La Tranchée du chemin de fer
Paul Cézanne·1870
Historical Context
La Tranchée du chemin de fer (c.1870) at the Neue Pinakothek in Munich is an early and technically unusual landscape subject — the deep cutting made through the Provençal hillside to allow the railroad to pass. Industrial infrastructure as landscape subject was unusual in French painting before the Impressionists began addressing the modern world, and this early Cézanne engagement with the railway cutting connects to Manet's broader project of making the contemporary modern world paintable. The deep trench, with its dramatically cut walls, anticipates the geological subjects of Cézanne's mature work — the Bibémus quarry, the ravines near Aix — in its reduction of landscape to exposed geological strata. By 1870 Cézanne had not yet encountered Pissarro and was working in his dark, heavy impasto manner. The Neue Pinakothek's significant collection of nineteenth-century French and German painting provides the institutional context for understanding this early subject.
Technical Analysis
Cézanne built surfaces through parallel, directional 'constructive' brushstrokes that model form and recession simultaneously.
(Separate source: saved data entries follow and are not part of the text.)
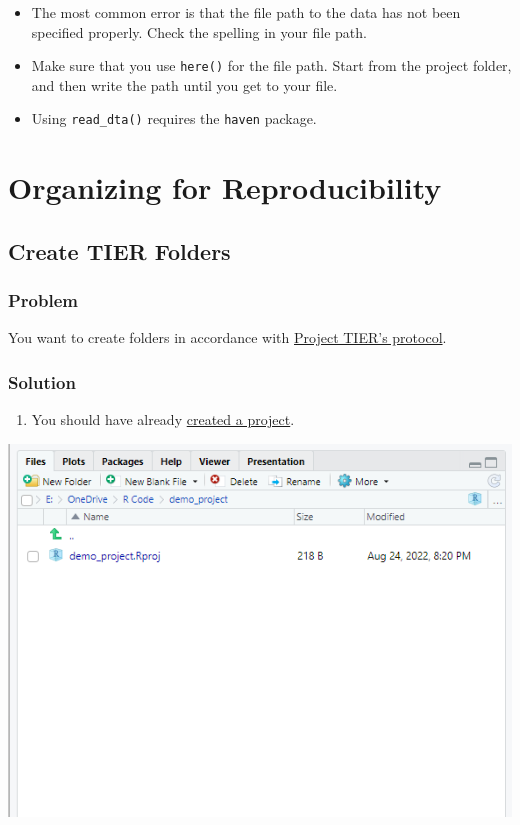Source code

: \documentclass[
]{book}
\providecommand{\tightlist}{%
  \setlength{\itemsep}{0pt}\setlength{\parskip}{0pt}}
\begin{document}
\begin{itemize}
\tightlist
\item
  The most common error is that the file path to the data has not been specified properly. Check the spelling in your file path.
\item
  Make sure that you use \texttt{here()} for the file path. Start from the project folder, and then write the path until you get to your file.
\item
  Using \texttt{read\_dta()} requires the \texttt{haven} package.
\end{itemize}

\hypertarget{organizing-for-reproducibility}{%
\chapter{Organizing for Reproducibility}\label{organizing-for-reproducibility}}

\hypertarget{tiercreate}{%
\section{Create TIER Folders}\label{tiercreate}}

\hypertarget{problem-11}{%
\subsection{Problem}\label{problem-11}}

You want to create folders in accordance with \href{https://www.projecttier.org/tier-protocol/protocol-4-0/}{Project TIER's protocol}.

\hypertarget{solution-11}{%
\subsection{Solution}\label{solution-11}}

\begin{enumerate}
\def\labelenumi{\arabic{enumi}.}
\tightlist
\item
  You should have already \protect\hyperlink{project}{created a project}.
\end{enumerate}

\includegraphics[width=7.99in]{images/projdirectory2}
\end{document}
His palette of muted greens, ochres, and blue-greys is applied in overlapping planes that create a sense of solidity without conventional shading.
Look Closer
- ◆The railway cutting creates the dramatic geological intervention in any of Cézanne's landscapes.
- ◆The exposed rock face reveals the geological strata of the Provençal hills in accidental.
- ◆Cézanne's palette-knife technique gives the rock face a sculptural texture — paint built like stone.
- ◆The sky above the cutting opens expansively after the compressed foreground of exposed.